Still think emerging markets are too risky? Think again. Smarter policies are leading to less vulnerable economies and rising currencies. For investors who need to wring more income from their bond portfolios, it’s time for a fresh look.
Just a few years ago, the outlook for emerging markets was very different. Many countries were on a borrowing binge, which resulted in large current account and fiscal deficits. That left them dependent on capricious portfolio inflows—money invested in domestic stock and bond markets or deposited in domestic banks—to finance their spending.
Foreigners were happy to fund those deficits for a while because they needed higher yields than developed-market bonds could deliver. But when the Federal Reserve hinted in 2013 that it would start to tighten its easy money policies, investors quickly cut their risk, and the flow of capital into these emerging economies dried up.
The result: emerging-market asset values plunged and economic growth stalled.

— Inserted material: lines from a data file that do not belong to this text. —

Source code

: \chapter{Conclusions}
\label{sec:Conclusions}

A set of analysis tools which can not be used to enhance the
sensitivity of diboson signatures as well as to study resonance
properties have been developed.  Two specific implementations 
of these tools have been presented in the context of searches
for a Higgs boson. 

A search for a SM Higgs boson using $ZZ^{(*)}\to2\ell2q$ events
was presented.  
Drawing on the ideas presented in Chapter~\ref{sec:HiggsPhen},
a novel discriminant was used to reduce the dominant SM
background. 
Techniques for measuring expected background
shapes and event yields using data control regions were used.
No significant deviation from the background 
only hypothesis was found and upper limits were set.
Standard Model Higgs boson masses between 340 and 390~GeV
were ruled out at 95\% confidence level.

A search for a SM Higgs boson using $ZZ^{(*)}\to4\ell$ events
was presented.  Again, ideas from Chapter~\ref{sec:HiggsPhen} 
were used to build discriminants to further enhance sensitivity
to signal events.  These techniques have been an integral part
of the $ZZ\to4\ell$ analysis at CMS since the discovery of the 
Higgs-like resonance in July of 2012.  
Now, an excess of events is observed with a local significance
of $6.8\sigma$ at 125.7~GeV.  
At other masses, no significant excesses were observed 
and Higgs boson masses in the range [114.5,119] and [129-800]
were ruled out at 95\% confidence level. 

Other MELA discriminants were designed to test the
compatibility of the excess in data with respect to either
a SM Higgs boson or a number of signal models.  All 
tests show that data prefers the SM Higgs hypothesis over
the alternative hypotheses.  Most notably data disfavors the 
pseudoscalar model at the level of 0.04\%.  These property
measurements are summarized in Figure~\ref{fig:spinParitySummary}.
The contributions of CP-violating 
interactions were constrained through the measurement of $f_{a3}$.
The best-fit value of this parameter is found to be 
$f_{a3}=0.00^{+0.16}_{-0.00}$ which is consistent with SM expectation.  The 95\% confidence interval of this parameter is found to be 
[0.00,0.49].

The most vulnerable countries—Brazil, India, Indonesia, Turkey and South Africa—became known as “the fragile five” and were hit especially hard. By the first quarter of 2016, Brazil’s real had lost about half its value against the US dollar, while the Turkish lira was down 40%. Between 2013 and 2015, the J.P. Morgan Government Bond Index—Emerging Markets of local-currency government bonds fell nearly 30%.
WEAK CURRENCIES DO THE HEAVY LIFTING
When it comes to wading back into emerging markets, investors may be wondering: Why now?
There’s no denying that the adjustment these countries went through was painful. But it’s finally starting to pay off in the form of stronger economic fundamentals. In other words, the fragile five aren’t so fragile anymore.